Die Tuareg und andere Nomaden-Völker der Wüste schützen sich mit dunklen Gewändern vor der glühenden Sonne. Und auch die Bewohner Australiens verlassen ihre Häuser nicht mehr ohne verhüllende Kleidung, denn durch das über ihrem Kontinent besonders große Ozonloch sind sie den gefährlichen UV-Strahlen der Sonne ungefiltert ausgesetzt. Die dort entwickelte Kleidung mit textilem Sonnenschutz durch High-Tech-Materialien hat inzwischen ihren Siegeszug auch in Europa angetreten. Hierzulande wird sie nicht mehr nur im Profisport eingesetzt, sondern auch für Babys und Kinder angeboten.

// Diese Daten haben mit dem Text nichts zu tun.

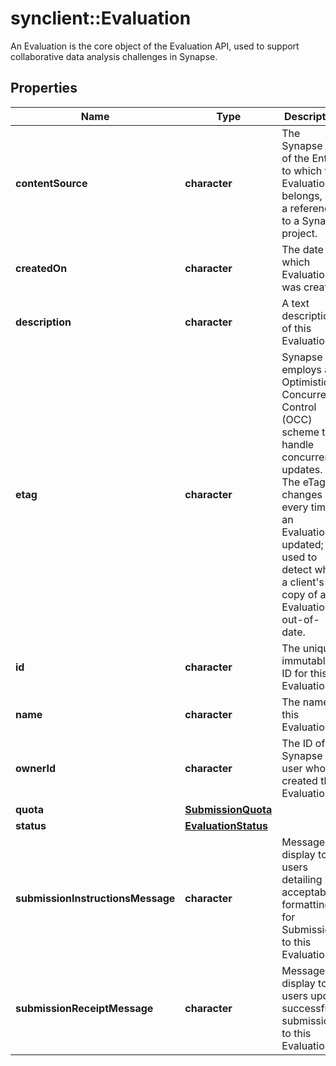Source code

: # synclient::Evaluation

An Evaluation is the core object of the Evaluation API, used to support collaborative data analysis challenges in Synapse.
## Properties
Name | Type | Description | Notes
------------ | ------------- | ------------- | -------------
**contentSource** | **character** | The Synapse ID of the Entity to which this Evaluation belongs, e.g. a reference to a Synapse project. | [optional] 
**createdOn** | **character** | The date on which Evaluation was created. | [optional] 
**description** | **character** | A text description of this Evaluation. | [optional] 
**etag** | **character** | Synapse employs an Optimistic Concurrency Control (OCC) scheme to handle concurrent updates. The eTag changes every time an Evaluation is updated; it is used to detect when a client&#39;s copy of an Evaluation is out-of-date.  | [optional] 
**id** | **character** | The unique immutable ID for this Evaluation. | [optional] 
**name** | **character** | The name of this Evaluation | [optional] 
**ownerId** | **character** | The ID of the Synapse user who created this Evaluation. | [optional] 
**quota** | [**SubmissionQuota**](SubmissionQuota.md) |  | [optional] 
**status** | [**EvaluationStatus**](EvaluationStatus.md) |  | [optional] 
**submissionInstructionsMessage** | **character** | Message to display to users detailing acceptable formatting for Submissions to this Evaluation. | [optional] 
**submissionReceiptMessage** | **character** | Message to display to users upon successful submission to this Evaluation. | [optional]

„Die noch dünne und damit sehr empfindliche Kinderhaut braucht einen besonderen Schutz“, betont Andreas Metzger von TÜV Rheinland. „Dazu müssen Eltern aber nicht unbedingt spezielle UV-Schutz-Kleidung kaufen“, so der Textil-Experte. Viel wichtiger ist, dass große Teile der Haut durch T-Shirt und Hose bedeckt sind. Außerdem braucht der Kopf einen Schutz durch Hut, Kappe - oder bei Babys mit Mützchen. Grundsätzlich gilt: Je dunkler und dichter die Stoffe, umso besser. „Die Farben Schwarz, Dunkelblau oder Dunkelgrün lassen nur wenig UV-Strahlen an die Haut und garantieren damit schon einen relativ guten Sonnenschutz.“, sagt Andreas Metzger. Unbedeckte Stellen, wie Gesicht, Arme oder Beine, müssen Eltern dennoch immer zusätzlich mit Sonnenschutzmitteln eincremen.

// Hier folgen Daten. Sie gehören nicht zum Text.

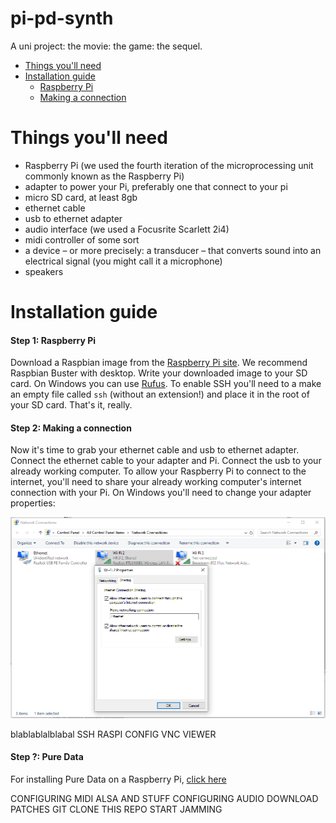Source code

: # pi-pd-synth
A uni project: the movie: the game: the sequel.

- [Things you'll need](#things-youll-need)
- [Installation guide](#installation-guide)
  - [Raspberry Pi](#step-1-raspberry-pi)
  - [Making a connection](#step-2-making-a-connection)
  
# Things you'll need
- Raspberry Pi (we used the fourth iteration of the microprocessing unit commonly known as the Raspberry Pi)
- adapter to power your Pi, preferably one that connect to your pi
- micro SD card, at least 8gb
- ethernet cable
- usb to ethernet adapter
- audio interface (we used a Focusrite Scarlett 2i4)
- midi controller of some sort
- a device – or more precisely: a transducer – that converts sound into an electrical signal (you might call it a microphone)
- speakers

# Installation guide
#### Step 1: Raspberry Pi
Download a Raspbian image from the [Raspberry Pi site](https://www.raspberrypi.org/downloads/raspbian/). We recommend Raspbian Buster with desktop. Write your downloaded image to your SD card. On Windows you can use [Rufus](https://rufus.ie/). To enable SSH you'll need to a make an empty file called `ssh` (without an extension!) and place it in the root of your SD card. That's it, really.

#### Step 2: Making a connection
Now it's time to grab your ethernet cable and usb to ethernet adapter. Connect the ethernet cable to your adapter and Pi. Connect the usb to your already working computer. To allow your Raspberry Pi to connect to the internet, you'll need to share your already working computer's internet connection with your Pi. On Windows you'll need to change your adapter properties:

![haha](https://github.com/nooisy/pi-pd-synth/blob/master/img/share.png)

blablablalblabal SSH
RASPI CONFIG
VNC VIEWER

#### Step ?: Pure Data
For installing Pure Data on a Raspberry Pi, [click here](https://github.com/jonwwilkes/purr-data#build-guide)

CONFIGURING MIDI ALSA AND STUFF 
CONFIGURING AUDIO
DOWNLOAD PATCHES GIT CLONE THIS REPO
START JAMMING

Wenn Eltern sich für einen textilen Sonnenschutz entscheiden, sollten sie beim Kauf unbedingt auf seriöse Prüfzeichen wie das von TÜV Rheinland verliehene Siegel „UV-Schutz geprüft“ achten. Es garantiert einen Schutz vor den gefährlichen UV-Strahlen. Enthält Baby- oder Kinderkleidung zudem das „TOXPROOF“-Zeichen, haben die Prüfer die Kleidung auf darin enthaltene Schadstoffe getestet – und dafür den Hersteller und seine Produktionsbedingungen genau unter die Lupe genommen. Doch egal ob textiler UV-Schutz oder andere, geeignete Kleidung: Wer seine Kinder schützen will, muss sich für Qualität entscheiden. Das bedeutet, im Zweifelsfall eben ein paar Euro mehr für ein T-Shirt oder eine Hose zu zahlen. „Die sind gut investiert, schließlich halten qualitativ hochwertigere Stoffe auch länger als Billig-Angebote aus Preisaktionen“, betont Andreas Metzger.